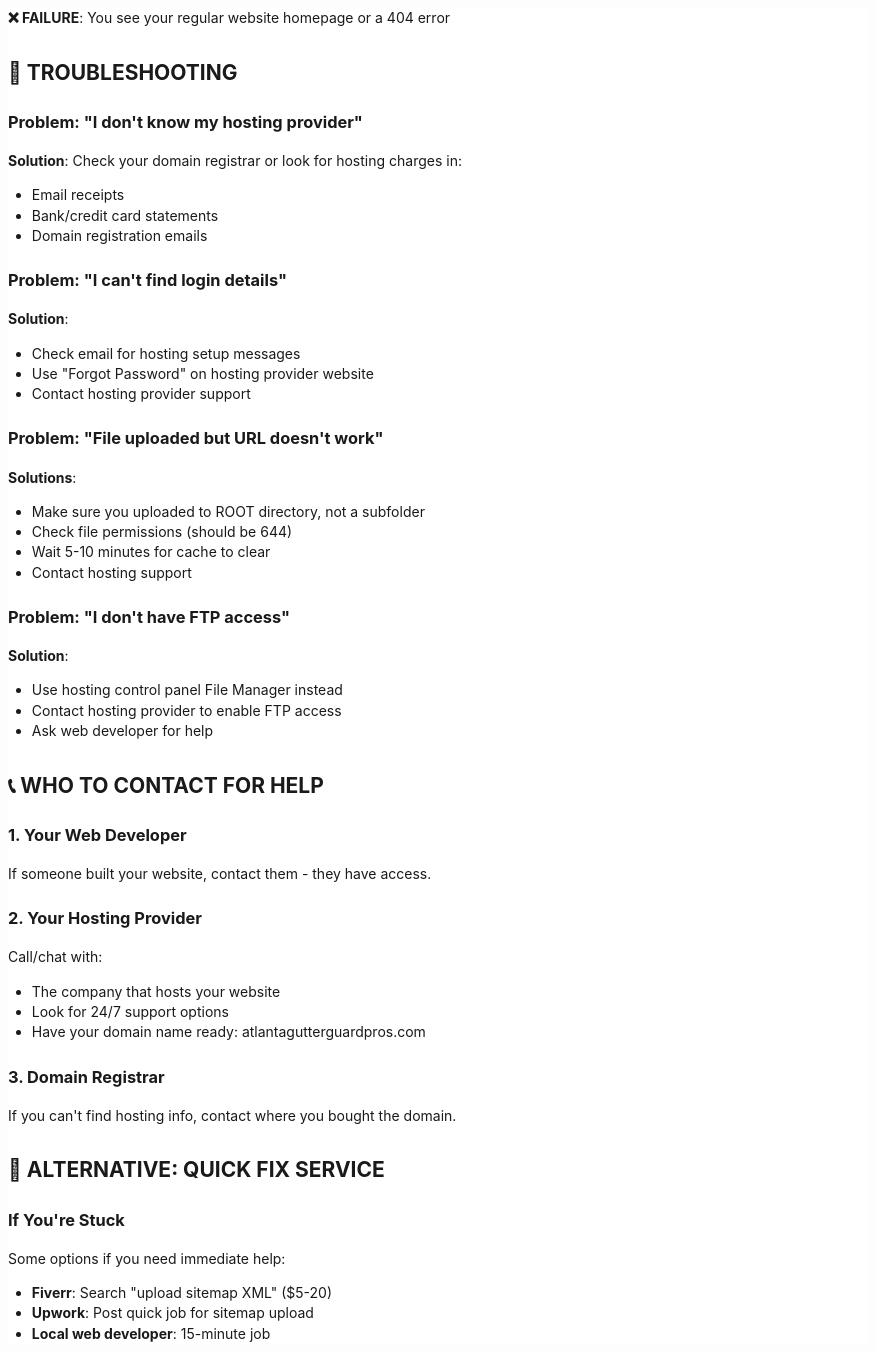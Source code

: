 **❌ FAILURE**: You see your regular website homepage or a 404 error

## 🔧 TROUBLESHOOTING

### Problem: "I don't know my hosting provider"
**Solution**: Check your domain registrar or look for hosting charges in:
- Email receipts
- Bank/credit card statements
- Domain registration emails

### Problem: "I can't find login details"
**Solution**: 
- Check email for hosting setup messages
- Use "Forgot Password" on hosting provider website
- Contact hosting provider support

### Problem: "File uploaded but URL doesn't work"
**Solutions**:
- Make sure you uploaded to ROOT directory, not a subfolder
- Check file permissions (should be 644)
- Wait 5-10 minutes for cache to clear
- Contact hosting support

### Problem: "I don't have FTP access"
**Solution**: 
- Use hosting control panel File Manager instead
- Contact hosting provider to enable FTP access
- Ask web developer for help

## 📞 WHO TO CONTACT FOR HELP

### 1. Your Web Developer
If someone built your website, contact them - they have access.

### 2. Your Hosting Provider
Call/chat with:
- The company that hosts your website
- Look for 24/7 support options
- Have your domain name ready: atlantagutterguardpros.com

### 3. Domain Registrar
If you can't find hosting info, contact where you bought the domain.

## 🚨 ALTERNATIVE: QUICK FIX SERVICE

### If You're Stuck
Some options if you need immediate help:
- **Fiverr**: Search "upload sitemap XML" ($5-20)
- **Upwork**: Post quick job for sitemap upload
- **Local web developer**: 15-minute job
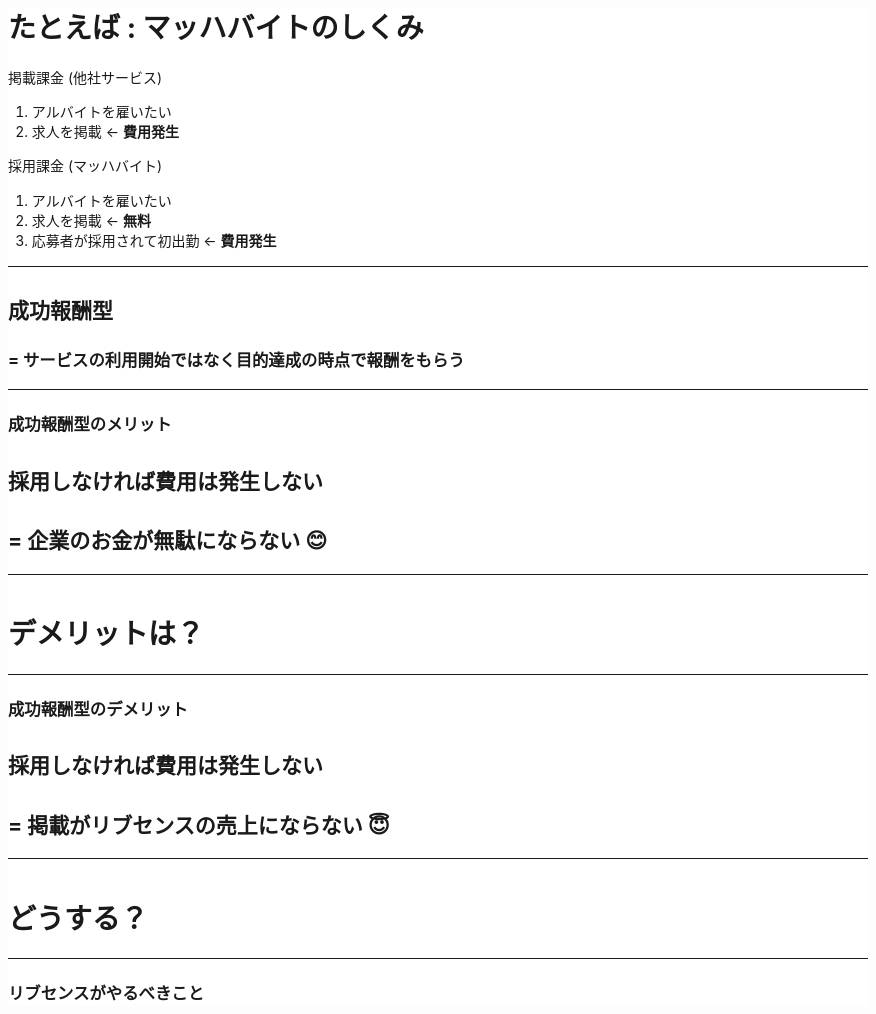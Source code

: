 
# たとえば : マッハバイトのしくみ

掲載課金 (他社サービス)

1. アルバイトを雇いたい
2. 求人を掲載 ← **費用発生**

採用課金 (マッハバイト)

1. アルバイトを雇いたい
2. 求人を掲載 ← **無料**
3. 応募者が採用されて初出勤 ← **費用発生**

---

## 成功報酬型

### = サービスの利用開始ではなく目的達成の時点で報酬をもらう

---

### 成功報酬型のメリット

## 採用しなければ費用は発生しない

## = 企業のお金が無駄にならない 😊

---

# デメリットは？

---

### 成功報酬型のデメリット

## 採用しなければ費用は発生しない

## = 掲載がリブセンスの売上にならない 😇

---

# どうする？

---

### リブセンスがやるべきこと
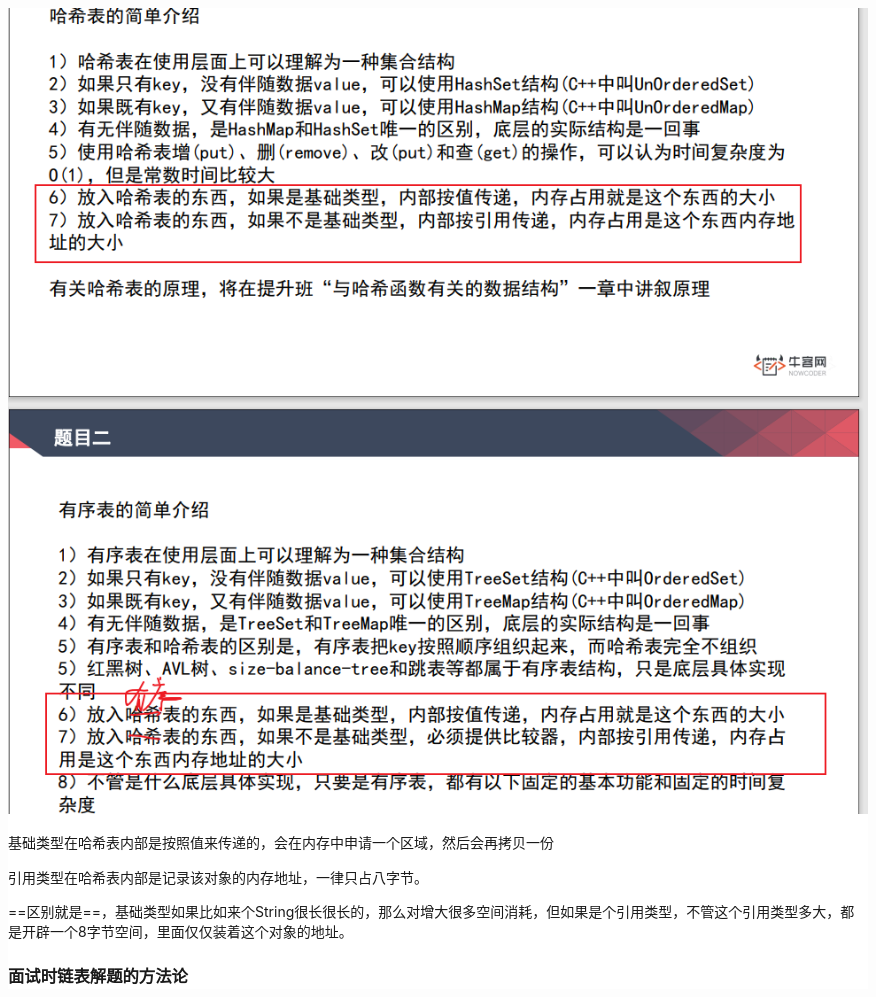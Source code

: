 ![image-20210802185452995](课程笔记.assets/image-20210802185452995.png)

基础类型在哈希表内部是按照值来传递的，会在内存中申请一个区域，然后会再拷贝一份

引用类型在哈希表内部是记录该对象的内存地址，一律只占八字节。

==区别就是==，基础类型如果比如来个String很长很长的，那么对增大很多空间消耗，但如果是个引用类型，不管这个引用类型多大，都是开辟一个8字节空间，里面仅仅装着这个对象的地址。



### 面试时链表解题的方法论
§ §
What the task requires >> Report every line of the data in which "sitemap" appears.

Result of the task >>
- **Fiverr**: Search "upload sitemap XML" ($5-20)
- **Upwork**: Post quick job for sitemap upload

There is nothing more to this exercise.